• Task details
Determine how many lines in the records hold "website", then give that number by itself.

• Data for the task
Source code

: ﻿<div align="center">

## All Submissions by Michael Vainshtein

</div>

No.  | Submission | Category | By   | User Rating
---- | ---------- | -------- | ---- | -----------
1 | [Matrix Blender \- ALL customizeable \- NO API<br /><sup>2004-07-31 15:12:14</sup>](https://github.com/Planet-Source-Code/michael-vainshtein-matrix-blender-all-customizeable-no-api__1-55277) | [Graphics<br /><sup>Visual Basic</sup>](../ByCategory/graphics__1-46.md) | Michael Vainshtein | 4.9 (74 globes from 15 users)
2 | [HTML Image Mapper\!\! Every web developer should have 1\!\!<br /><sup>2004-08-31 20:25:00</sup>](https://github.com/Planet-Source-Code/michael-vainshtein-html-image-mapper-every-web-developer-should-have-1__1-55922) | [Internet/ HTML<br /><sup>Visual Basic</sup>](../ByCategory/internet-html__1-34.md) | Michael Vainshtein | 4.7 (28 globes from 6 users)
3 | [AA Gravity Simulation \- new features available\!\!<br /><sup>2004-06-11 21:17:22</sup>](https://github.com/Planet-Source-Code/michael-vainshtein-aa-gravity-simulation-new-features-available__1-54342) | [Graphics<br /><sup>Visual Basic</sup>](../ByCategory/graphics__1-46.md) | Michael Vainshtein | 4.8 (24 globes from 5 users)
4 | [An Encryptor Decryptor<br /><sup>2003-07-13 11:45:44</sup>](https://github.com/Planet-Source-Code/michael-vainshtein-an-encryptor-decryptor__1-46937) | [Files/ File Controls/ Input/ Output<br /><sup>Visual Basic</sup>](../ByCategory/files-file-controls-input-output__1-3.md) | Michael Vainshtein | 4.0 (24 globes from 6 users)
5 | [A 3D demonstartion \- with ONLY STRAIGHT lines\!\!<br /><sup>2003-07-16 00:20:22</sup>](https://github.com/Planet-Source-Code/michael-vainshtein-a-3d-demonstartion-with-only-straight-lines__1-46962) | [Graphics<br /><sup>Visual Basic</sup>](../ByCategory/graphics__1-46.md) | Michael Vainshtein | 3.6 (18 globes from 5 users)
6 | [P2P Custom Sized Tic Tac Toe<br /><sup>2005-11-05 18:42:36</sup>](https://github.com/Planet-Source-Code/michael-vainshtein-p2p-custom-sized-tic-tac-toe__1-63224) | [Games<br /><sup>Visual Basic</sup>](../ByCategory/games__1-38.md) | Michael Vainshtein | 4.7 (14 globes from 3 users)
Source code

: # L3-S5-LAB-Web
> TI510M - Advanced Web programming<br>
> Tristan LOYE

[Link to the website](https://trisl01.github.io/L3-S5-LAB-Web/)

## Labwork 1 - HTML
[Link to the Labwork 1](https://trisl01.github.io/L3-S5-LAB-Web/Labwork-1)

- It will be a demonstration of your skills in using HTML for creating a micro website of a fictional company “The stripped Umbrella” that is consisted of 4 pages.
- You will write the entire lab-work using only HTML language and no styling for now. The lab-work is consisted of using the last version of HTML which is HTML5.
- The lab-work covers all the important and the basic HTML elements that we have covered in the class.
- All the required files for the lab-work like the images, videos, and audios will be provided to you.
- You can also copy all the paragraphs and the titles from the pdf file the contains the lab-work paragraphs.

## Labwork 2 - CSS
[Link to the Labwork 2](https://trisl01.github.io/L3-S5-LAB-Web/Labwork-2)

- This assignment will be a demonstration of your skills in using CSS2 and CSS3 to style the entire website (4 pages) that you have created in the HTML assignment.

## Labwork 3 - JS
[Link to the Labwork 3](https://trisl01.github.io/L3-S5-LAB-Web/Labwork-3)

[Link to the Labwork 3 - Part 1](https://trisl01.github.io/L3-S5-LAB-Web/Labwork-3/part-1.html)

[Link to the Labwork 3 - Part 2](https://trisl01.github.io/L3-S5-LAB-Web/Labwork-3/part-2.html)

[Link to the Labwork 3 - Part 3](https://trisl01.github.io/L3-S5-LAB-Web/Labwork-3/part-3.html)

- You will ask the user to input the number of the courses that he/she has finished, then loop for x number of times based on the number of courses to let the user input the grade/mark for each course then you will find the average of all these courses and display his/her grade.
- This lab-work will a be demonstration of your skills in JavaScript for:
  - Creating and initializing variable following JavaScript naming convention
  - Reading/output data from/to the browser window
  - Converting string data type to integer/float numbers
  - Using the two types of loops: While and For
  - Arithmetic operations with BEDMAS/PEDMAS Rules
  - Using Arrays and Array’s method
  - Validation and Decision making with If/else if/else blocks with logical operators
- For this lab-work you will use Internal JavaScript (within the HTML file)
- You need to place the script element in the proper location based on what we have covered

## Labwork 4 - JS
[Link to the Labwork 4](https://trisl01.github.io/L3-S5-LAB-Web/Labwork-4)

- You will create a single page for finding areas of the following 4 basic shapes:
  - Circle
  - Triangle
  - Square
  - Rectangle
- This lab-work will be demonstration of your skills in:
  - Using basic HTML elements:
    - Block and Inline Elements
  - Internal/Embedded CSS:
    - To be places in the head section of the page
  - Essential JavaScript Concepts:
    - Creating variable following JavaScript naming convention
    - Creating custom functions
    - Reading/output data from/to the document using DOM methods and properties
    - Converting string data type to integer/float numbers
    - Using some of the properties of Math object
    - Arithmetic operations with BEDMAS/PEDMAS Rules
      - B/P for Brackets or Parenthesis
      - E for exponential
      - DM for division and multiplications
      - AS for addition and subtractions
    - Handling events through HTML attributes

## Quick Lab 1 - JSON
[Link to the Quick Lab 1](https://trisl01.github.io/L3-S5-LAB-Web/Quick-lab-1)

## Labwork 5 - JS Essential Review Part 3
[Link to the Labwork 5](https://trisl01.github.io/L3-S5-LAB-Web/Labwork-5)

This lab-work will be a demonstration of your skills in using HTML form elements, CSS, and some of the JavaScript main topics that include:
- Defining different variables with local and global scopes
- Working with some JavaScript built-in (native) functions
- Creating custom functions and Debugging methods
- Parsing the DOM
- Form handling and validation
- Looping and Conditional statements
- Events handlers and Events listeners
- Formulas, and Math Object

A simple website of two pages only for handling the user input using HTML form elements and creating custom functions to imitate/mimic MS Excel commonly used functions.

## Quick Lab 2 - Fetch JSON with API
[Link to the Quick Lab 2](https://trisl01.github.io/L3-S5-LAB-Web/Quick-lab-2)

• Result
4